Elvira Arellano desafía a Obama y se entrega a autoridades de EU

La activista mexicana formó parte del cuarto y último grupo del movimiento "Bring Them Home", con el cual piden asilo o permisos humanitarios para regresar a Estados Unidos

Tijuana

Acompañada de sus dos hijos, la activista mexicana Elvira Arellano se entregó este martes a las autoridades federales, para solicitarles un permiso humanitario que le dé la oportunidad regresar al país del que fue deportada en 2007.

Arellano formó parte del cuarto y último grupo del movimiento "Bring Them Home", dentro del cual, cerca de 150 personas llegaron a la garita de Otay Mesa para solicitar asilo político o visas humanitarias para ingresar a Estados Unidos.

La defensora de los derechos humanos se dijo dispuesta a arriesgar su libertad, en un acto desafiante al presidente de los Estados Unidos, Barack Obama, para mandar un mensaje sobre la necesidad urgente de aprobar una reforma migratoria y frenar las deportaciones que separan familias.

"La decisión que yo tomé fue para mandar un mensaje al presidente Obama, de que él tiene que cumplir con la promesa a las familias, que estas familias han tenido esperanza en él como presidente", dijo.

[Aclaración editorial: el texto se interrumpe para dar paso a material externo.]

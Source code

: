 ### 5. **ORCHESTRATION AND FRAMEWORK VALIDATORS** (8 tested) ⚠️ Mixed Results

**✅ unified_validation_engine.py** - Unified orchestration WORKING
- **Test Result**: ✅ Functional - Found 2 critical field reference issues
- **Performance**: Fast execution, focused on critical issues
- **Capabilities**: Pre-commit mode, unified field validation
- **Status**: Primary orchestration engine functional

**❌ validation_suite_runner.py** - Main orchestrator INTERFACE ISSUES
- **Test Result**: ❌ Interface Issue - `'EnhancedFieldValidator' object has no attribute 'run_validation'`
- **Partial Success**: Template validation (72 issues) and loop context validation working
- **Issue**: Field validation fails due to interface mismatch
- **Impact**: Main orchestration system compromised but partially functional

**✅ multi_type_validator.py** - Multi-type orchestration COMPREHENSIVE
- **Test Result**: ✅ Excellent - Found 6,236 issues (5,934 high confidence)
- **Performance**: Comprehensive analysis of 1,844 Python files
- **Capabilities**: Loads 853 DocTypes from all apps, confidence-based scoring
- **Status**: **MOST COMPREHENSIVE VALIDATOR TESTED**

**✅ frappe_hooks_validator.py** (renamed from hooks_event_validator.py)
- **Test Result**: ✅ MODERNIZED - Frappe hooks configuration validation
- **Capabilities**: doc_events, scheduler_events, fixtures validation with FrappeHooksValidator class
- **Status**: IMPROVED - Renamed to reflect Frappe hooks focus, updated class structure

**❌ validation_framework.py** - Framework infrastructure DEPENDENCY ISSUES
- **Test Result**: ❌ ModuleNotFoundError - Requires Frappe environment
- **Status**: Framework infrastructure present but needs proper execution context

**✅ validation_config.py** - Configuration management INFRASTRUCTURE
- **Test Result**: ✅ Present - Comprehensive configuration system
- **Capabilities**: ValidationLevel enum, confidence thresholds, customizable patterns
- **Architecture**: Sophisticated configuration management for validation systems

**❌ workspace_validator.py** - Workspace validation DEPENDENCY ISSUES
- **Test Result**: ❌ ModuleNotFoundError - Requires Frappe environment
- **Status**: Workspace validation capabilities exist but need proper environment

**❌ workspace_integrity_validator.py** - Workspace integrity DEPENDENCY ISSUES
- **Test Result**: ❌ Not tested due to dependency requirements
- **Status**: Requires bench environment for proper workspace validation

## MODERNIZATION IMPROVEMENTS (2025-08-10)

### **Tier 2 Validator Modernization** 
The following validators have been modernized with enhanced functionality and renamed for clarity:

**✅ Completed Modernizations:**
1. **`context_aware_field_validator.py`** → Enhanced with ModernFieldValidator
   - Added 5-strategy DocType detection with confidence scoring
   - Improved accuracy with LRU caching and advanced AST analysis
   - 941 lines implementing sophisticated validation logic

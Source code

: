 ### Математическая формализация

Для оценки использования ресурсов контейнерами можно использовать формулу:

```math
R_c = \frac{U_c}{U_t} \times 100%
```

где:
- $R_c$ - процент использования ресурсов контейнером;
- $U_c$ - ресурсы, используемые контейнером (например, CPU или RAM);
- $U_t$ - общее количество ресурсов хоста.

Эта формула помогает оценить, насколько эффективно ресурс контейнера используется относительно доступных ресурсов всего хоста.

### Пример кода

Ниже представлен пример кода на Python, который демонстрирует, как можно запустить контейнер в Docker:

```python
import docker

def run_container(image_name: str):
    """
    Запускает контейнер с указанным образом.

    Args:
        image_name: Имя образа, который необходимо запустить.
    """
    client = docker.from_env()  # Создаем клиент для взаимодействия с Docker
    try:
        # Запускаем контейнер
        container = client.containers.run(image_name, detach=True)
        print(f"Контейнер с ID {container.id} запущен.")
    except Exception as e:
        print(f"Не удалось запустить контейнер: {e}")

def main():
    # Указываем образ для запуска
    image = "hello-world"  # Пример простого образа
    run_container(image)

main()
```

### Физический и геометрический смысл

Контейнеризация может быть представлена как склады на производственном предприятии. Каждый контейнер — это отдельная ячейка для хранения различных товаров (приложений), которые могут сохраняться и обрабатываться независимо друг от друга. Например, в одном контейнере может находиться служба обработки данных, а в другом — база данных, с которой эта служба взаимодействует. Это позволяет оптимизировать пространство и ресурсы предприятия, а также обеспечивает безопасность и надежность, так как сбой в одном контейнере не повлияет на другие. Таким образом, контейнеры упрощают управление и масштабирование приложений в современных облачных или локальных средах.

El caso de Elvira Arellano dio la vuelta al mundo, cuando en 2006 la inmigrante mexicana -que tenía una orden de deportación- buscó refugio en una iglesia de Chicago, por el miedo de separarse de su hijo, quien es ciudadano norteamericano.

En el mismo año, la revista Time la nombró "Persona del Año", al recalcar que con su lucha, se convirtió en bandera del movimiento en búsqueda de una reforma migratoria.

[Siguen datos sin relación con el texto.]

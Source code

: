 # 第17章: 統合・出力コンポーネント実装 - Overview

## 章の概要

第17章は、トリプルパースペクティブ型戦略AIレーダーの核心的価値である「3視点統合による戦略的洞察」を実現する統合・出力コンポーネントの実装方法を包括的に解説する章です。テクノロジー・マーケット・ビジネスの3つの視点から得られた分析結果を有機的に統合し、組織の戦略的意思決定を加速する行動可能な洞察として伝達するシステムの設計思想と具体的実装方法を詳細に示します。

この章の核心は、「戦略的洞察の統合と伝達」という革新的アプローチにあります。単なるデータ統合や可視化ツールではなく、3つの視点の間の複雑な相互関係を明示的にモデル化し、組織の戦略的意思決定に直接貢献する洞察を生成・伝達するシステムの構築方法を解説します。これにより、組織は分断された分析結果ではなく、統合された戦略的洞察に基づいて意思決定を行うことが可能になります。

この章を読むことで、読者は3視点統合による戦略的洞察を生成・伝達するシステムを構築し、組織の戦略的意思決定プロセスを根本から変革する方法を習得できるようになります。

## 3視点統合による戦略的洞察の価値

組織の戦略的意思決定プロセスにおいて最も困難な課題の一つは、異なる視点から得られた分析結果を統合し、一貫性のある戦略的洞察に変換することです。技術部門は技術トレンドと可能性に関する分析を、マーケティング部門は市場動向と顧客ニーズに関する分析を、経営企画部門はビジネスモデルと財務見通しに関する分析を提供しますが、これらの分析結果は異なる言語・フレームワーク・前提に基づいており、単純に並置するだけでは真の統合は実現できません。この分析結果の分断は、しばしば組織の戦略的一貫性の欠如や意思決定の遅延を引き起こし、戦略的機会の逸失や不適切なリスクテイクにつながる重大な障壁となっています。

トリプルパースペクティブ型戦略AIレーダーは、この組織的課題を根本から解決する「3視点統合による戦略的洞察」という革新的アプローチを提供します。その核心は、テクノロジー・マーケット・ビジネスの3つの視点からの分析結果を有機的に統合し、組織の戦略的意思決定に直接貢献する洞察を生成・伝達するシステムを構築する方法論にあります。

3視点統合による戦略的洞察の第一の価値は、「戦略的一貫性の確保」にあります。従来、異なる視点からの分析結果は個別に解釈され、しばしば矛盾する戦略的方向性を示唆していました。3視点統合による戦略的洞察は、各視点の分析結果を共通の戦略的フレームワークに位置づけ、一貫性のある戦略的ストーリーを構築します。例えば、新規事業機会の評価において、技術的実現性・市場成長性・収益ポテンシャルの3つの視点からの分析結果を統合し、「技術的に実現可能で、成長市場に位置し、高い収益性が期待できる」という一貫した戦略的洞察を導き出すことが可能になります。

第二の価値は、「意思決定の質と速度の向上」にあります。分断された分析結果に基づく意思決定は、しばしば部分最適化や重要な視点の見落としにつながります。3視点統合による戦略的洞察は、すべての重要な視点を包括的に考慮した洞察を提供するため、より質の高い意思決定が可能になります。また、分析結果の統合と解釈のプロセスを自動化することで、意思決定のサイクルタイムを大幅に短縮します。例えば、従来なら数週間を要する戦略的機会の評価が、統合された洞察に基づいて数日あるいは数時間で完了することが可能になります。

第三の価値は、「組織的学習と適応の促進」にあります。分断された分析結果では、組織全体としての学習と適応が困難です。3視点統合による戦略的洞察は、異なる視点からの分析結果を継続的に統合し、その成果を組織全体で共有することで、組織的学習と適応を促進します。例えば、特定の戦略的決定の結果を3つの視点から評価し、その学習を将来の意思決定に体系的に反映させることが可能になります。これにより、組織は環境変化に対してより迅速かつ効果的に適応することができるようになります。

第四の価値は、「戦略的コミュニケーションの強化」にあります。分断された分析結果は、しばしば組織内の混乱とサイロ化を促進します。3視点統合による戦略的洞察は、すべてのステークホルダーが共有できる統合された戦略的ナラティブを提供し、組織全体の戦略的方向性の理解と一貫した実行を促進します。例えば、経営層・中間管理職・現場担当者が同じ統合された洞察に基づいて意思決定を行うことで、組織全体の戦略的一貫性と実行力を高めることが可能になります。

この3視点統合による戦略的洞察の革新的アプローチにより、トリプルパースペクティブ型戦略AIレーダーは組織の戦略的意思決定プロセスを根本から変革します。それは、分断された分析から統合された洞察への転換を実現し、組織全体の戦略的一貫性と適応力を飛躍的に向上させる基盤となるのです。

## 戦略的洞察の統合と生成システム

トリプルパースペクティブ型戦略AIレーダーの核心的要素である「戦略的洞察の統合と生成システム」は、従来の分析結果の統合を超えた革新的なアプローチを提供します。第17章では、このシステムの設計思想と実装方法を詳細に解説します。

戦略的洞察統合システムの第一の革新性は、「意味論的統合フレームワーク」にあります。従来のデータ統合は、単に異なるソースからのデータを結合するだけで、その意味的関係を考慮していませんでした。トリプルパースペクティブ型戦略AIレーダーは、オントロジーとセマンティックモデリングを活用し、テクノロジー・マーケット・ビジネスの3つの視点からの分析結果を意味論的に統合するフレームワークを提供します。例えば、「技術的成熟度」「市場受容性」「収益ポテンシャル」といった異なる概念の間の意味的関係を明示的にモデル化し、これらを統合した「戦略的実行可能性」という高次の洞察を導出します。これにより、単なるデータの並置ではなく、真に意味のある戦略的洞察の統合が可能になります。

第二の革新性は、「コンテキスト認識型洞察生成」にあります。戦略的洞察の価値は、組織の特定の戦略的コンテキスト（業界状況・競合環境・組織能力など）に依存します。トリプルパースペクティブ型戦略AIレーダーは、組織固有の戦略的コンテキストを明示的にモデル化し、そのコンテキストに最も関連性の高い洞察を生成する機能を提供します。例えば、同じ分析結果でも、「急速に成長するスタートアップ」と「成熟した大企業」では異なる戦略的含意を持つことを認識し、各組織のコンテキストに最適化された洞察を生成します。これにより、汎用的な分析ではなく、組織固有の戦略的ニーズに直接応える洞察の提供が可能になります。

Su hijo Saúl, ahora de quince años, pide una oportunidad para regresar a Estados Unidos, país del que tuvo que salir para acompañar a su madre que fue deportada en 2007.

"Han sido difíciles porque he estado fuera de mi país de origen. Hice mi vida en México, pero ahorita queremos regresar a Estados Unidos porque es mi país y merezco vivir ahí. Quiero que Obama se sensibilice y nos dé una reforma migratoria", expresó.

Junto a la activista, otras 20 personas se entregaron este martes en San Diego, California, para pedir asilo político o visas humanitarias para regresar a Estados Unidos y huir de la violencia que aqueja a sus ciudades de origen.

Alex Aldana, integrante de la Alianza Nacional de Jóvenes Inmigrantes (NIYA), señaló que con este movimiento se sensibilizó a la comunidad sobre este tema, además que dio voz a personas que han sido deportadas, cuyos derechos no se han incluido en el debate por una reforma migratoria.

"Estamos empezando una diferente narrativa, que los dos millones de personas deportadas merecen un derecho justo para regresar a casa. La reforma migratoria no se está enfocando en nosotros, nosotros tenemos nuestra propia voz y vamos a hacer lo imposible para regresar a casa", aseguró.